#### [The task]
Print every entry below exactly, leaving out the pictures.

#### [Records supplied]
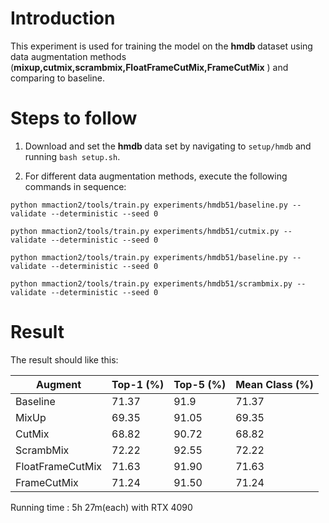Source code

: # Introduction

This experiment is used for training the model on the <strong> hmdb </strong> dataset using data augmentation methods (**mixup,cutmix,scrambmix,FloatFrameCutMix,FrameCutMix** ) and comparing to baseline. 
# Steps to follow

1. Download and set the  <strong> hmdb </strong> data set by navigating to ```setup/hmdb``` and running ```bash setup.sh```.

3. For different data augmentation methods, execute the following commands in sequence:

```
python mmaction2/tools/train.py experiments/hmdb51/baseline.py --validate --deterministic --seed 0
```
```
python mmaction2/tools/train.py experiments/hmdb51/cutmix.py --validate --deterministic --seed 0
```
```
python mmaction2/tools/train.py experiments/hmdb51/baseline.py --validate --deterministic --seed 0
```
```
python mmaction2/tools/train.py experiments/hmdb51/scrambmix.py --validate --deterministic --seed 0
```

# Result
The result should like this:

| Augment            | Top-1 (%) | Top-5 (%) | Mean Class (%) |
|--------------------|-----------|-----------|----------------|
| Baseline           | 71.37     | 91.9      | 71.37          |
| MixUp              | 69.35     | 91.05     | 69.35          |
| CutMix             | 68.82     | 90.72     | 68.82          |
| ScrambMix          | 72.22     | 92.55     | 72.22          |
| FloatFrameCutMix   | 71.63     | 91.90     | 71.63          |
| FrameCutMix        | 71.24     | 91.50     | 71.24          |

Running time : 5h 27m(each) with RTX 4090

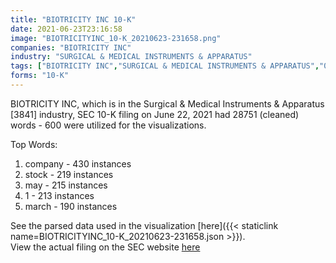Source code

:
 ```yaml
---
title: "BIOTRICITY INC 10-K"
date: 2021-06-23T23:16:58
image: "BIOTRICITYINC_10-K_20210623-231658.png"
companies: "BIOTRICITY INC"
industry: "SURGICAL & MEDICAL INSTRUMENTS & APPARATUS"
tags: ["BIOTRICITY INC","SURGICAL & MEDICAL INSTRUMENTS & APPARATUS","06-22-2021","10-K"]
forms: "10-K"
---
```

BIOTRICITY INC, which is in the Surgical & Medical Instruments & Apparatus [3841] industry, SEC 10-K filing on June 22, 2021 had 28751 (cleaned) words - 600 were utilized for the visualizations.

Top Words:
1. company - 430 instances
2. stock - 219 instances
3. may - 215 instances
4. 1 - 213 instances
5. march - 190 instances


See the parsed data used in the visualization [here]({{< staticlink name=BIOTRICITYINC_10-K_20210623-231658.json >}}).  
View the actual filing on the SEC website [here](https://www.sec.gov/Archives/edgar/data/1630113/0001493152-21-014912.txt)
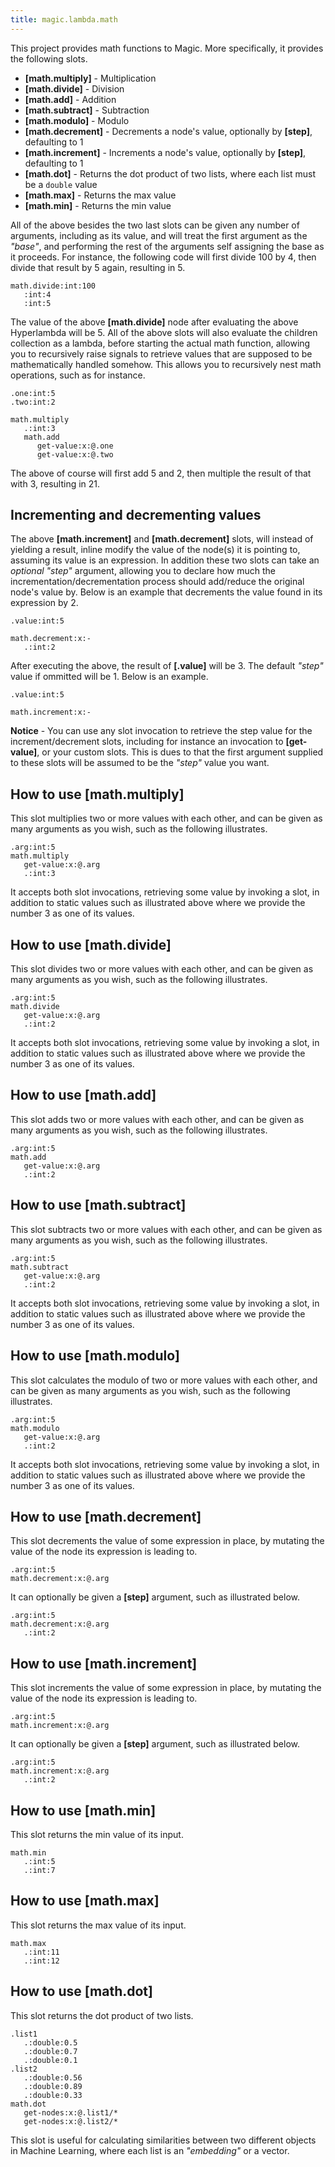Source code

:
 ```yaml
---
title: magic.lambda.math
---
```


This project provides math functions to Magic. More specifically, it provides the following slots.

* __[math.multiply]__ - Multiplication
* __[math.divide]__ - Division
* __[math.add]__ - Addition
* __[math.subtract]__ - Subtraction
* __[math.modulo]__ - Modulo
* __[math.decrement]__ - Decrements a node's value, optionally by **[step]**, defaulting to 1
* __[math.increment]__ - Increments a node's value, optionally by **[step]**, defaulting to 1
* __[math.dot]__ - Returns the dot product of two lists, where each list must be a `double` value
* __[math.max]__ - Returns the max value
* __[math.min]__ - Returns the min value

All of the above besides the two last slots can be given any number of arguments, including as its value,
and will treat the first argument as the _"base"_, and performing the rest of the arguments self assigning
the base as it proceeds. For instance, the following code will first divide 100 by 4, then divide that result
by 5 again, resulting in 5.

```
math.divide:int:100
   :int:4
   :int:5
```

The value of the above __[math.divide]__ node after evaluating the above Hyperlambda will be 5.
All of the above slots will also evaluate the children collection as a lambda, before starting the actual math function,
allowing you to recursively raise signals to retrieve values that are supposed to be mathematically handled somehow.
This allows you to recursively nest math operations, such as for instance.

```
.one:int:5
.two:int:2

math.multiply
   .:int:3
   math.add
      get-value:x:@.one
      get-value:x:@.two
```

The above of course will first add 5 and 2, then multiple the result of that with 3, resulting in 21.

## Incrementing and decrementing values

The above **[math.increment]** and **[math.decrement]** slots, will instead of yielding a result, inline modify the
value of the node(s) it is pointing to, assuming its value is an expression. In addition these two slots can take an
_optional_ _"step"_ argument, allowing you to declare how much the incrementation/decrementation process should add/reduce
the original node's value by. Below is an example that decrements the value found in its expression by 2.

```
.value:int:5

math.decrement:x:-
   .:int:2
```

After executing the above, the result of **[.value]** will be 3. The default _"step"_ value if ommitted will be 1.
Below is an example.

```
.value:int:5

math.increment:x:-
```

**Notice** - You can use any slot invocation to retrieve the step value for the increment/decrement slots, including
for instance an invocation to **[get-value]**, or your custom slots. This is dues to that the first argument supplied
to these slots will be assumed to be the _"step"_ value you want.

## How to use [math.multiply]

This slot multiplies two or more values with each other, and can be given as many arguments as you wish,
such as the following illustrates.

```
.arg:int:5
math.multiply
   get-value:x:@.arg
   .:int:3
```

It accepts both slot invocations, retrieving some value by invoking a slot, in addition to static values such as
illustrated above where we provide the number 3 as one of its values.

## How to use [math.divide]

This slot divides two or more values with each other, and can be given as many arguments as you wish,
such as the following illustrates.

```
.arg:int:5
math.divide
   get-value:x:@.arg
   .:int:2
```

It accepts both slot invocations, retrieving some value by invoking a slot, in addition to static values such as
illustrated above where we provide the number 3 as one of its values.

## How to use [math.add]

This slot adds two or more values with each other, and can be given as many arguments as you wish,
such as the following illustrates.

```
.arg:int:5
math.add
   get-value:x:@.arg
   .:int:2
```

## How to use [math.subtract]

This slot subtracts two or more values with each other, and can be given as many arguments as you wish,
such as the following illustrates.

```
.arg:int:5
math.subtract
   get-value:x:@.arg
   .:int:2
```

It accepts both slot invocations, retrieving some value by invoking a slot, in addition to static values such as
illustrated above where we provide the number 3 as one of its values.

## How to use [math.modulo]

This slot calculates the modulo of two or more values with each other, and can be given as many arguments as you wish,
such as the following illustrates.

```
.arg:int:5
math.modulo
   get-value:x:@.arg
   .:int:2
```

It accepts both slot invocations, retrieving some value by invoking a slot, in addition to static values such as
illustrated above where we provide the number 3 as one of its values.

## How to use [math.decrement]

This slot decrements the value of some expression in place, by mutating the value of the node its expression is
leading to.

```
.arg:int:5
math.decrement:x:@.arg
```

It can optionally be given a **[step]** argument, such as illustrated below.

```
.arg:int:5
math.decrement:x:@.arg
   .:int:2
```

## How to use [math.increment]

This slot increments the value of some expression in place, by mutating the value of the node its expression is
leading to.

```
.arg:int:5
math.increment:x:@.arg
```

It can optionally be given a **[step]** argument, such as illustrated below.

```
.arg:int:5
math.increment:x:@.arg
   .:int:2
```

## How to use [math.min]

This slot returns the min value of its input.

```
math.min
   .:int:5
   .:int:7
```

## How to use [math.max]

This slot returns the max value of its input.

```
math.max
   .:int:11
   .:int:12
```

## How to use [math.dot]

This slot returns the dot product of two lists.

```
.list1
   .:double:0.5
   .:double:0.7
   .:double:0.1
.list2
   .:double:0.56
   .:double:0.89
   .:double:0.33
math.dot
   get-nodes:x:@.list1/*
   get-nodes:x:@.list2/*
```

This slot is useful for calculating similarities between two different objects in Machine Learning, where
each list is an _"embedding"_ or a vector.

#### [Final answer]
Source code

: # Introduction

This experiment is used for training the model on the <strong> hmdb </strong> dataset using data augmentation methods (**mixup,cutmix,scrambmix,FloatFrameCutMix,FrameCutMix** ) and comparing to baseline. 
# Steps to follow

1. Download and set the  <strong> hmdb </strong> data set by navigating to ```setup/hmdb``` and running ```bash setup.sh```.

3. For different data augmentation methods, execute the following commands in sequence:

```
python mmaction2/tools/train.py experiments/hmdb51/baseline.py --validate --deterministic --seed 0
```
```
python mmaction2/tools/train.py experiments/hmdb51/cutmix.py --validate --deterministic --seed 0
```
```
python mmaction2/tools/train.py experiments/hmdb51/baseline.py --validate --deterministic --seed 0
```
```
python mmaction2/tools/train.py experiments/hmdb51/scrambmix.py --validate --deterministic --seed 0
```

# Result
The result should like this:

| Augment            | Top-1 (%) | Top-5 (%) | Mean Class (%) |
|--------------------|-----------|-----------|----------------|
| Baseline           | 71.37     | 91.9      | 71.37          |
| MixUp              | 69.35     | 91.05     | 69.35          |
| CutMix             | 68.82     | 90.72     | 68.82          |
| ScrambMix          | 72.22     | 92.55     | 72.22          |
| FloatFrameCutMix   | 71.63     | 91.90     | 71.63          |
| FrameCutMix        | 71.24     | 91.50     | 71.24          |

Running time : 5h 27m(each) with RTX 4090

Source code

:
 ```yaml
---
title: "BIOTRICITY INC 10-K"
date: 2021-06-23T23:16:58
image: "BIOTRICITYINC_10-K_20210623-231658.png"
companies: "BIOTRICITY INC"
industry: "SURGICAL & MEDICAL INSTRUMENTS & APPARATUS"
tags: ["BIOTRICITY INC","SURGICAL & MEDICAL INSTRUMENTS & APPARATUS","06-22-2021","10-K"]
forms: "10-K"
---
```

BIOTRICITY INC, which is in the Surgical & Medical Instruments & Apparatus [3841] industry, SEC 10-K filing on June 22, 2021 had 28751 (cleaned) words - 600 were utilized for the visualizations.

Top Words:
1. company - 430 instances
2. stock - 219 instances
3. may - 215 instances
4. 1 - 213 instances
5. march - 190 instances


See the parsed data used in the visualization [here]({{< staticlink name=BIOTRICITYINC_10-K_20210623-231658.json >}}).  
View the actual filing on the SEC website [here](https://www.sec.gov/Archives/edgar/data/1630113/0001493152-21-014912.txt)
Source code

:
 ```yaml
---
title: magic.lambda.math
---
```


This project provides math functions to Magic. More specifically, it provides the following slots.

* __[math.multiply]__ - Multiplication
* __[math.divide]__ - Division
* __[math.add]__ - Addition
* __[math.subtract]__ - Subtraction
* __[math.modulo]__ - Modulo
* __[math.decrement]__ - Decrements a node's value, optionally by **[step]**, defaulting to 1
* __[math.increment]__ - Increments a node's value, optionally by **[step]**, defaulting to 1
* __[math.dot]__ - Returns the dot product of two lists, where each list must be a `double` value
* __[math.max]__ - Returns the max value
* __[math.min]__ - Returns the min value

All of the above besides the two last slots can be given any number of arguments, including as its value,
and will treat the first argument as the _"base"_, and performing the rest of the arguments self assigning
the base as it proceeds. For instance, the following code will first divide 100 by 4, then divide that result
by 5 again, resulting in 5.

```
math.divide:int:100
   :int:4
   :int:5
```

The value of the above __[math.divide]__ node after evaluating the above Hyperlambda will be 5.
All of the above slots will also evaluate the children collection as a lambda, before starting the actual math function,
allowing you to recursively raise signals to retrieve values that are supposed to be mathematically handled somehow.
This allows you to recursively nest math operations, such as for instance.

```
.one:int:5
.two:int:2

math.multiply
   .:int:3
   math.add
      get-value:x:@.one
      get-value:x:@.two
```

The above of course will first add 5 and 2, then multiple the result of that with 3, resulting in 21.

## Incrementing and decrementing values

The above **[math.increment]** and **[math.decrement]** slots, will instead of yielding a result, inline modify the
value of the node(s) it is pointing to, assuming its value is an expression. In addition these two slots can take an
_optional_ _"step"_ argument, allowing you to declare how much the incrementation/decrementation process should add/reduce
the original node's value by. Below is an example that decrements the value found in its expression by 2.

```
.value:int:5

math.decrement:x:-
   .:int:2
```

After executing the above, the result of **[.value]** will be 3. The default _"step"_ value if ommitted will be 1.
Below is an example.

```
.value:int:5

math.increment:x:-
```

**Notice** - You can use any slot invocation to retrieve the step value for the increment/decrement slots, including
for instance an invocation to **[get-value]**, or your custom slots. This is dues to that the first argument supplied
to these slots will be assumed to be the _"step"_ value you want.

## How to use [math.multiply]

This slot multiplies two or more values with each other, and can be given as many arguments as you wish,
such as the following illustrates.

```
.arg:int:5
math.multiply
   get-value:x:@.arg
   .:int:3
```

It accepts both slot invocations, retrieving some value by invoking a slot, in addition to static values such as
illustrated above where we provide the number 3 as one of its values.

## How to use [math.divide]

This slot divides two or more values with each other, and can be given as many arguments as you wish,
such as the following illustrates.

```
.arg:int:5
math.divide
   get-value:x:@.arg
   .:int:2
```

It accepts both slot invocations, retrieving some value by invoking a slot, in addition to static values such as
illustrated above where we provide the number 3 as one of its values.

## How to use [math.add]

This slot adds two or more values with each other, and can be given as many arguments as you wish,
such as the following illustrates.

```
.arg:int:5
math.add
   get-value:x:@.arg
   .:int:2
```

## How to use [math.subtract]

This slot subtracts two or more values with each other, and can be given as many arguments as you wish,
such as the following illustrates.

```
.arg:int:5
math.subtract
   get-value:x:@.arg
   .:int:2
```

It accepts both slot invocations, retrieving some value by invoking a slot, in addition to static values such as
illustrated above where we provide the number 3 as one of its values.

## How to use [math.modulo]

This slot calculates the modulo of two or more values with each other, and can be given as many arguments as you wish,
such as the following illustrates.

```
.arg:int:5
math.modulo
   get-value:x:@.arg
   .:int:2
```

It accepts both slot invocations, retrieving some value by invoking a slot, in addition to static values such as
illustrated above where we provide the number 3 as one of its values.

## How to use [math.decrement]

This slot decrements the value of some expression in place, by mutating the value of the node its expression is
leading to.

```
.arg:int:5
math.decrement:x:@.arg
```

It can optionally be given a **[step]** argument, such as illustrated below.

```
.arg:int:5
math.decrement:x:@.arg
   .:int:2
```

## How to use [math.increment]

This slot increments the value of some expression in place, by mutating the value of the node its expression is
leading to.

```
.arg:int:5
math.increment:x:@.arg
```

It can optionally be given a **[step]** argument, such as illustrated below.

```
.arg:int:5
math.increment:x:@.arg
   .:int:2
```

## How to use [math.min]

This slot returns the min value of its input.

```
math.min
   .:int:5
   .:int:7
```

## How to use [math.max]

This slot returns the max value of its input.

```
math.max
   .:int:11
   .:int:12
```

## How to use [math.dot]

This slot returns the dot product of two lists.

```
.list1
   .:double:0.5
   .:double:0.7
   .:double:0.1
.list2
   .:double:0.56
   .:double:0.89
   .:double:0.33
math.dot
   get-nodes:x:@.list1/*
   get-nodes:x:@.list2/*
```

This slot is useful for calculating similarities between two different objects in Machine Learning, where
each list is an _"embedding"_ or a vector.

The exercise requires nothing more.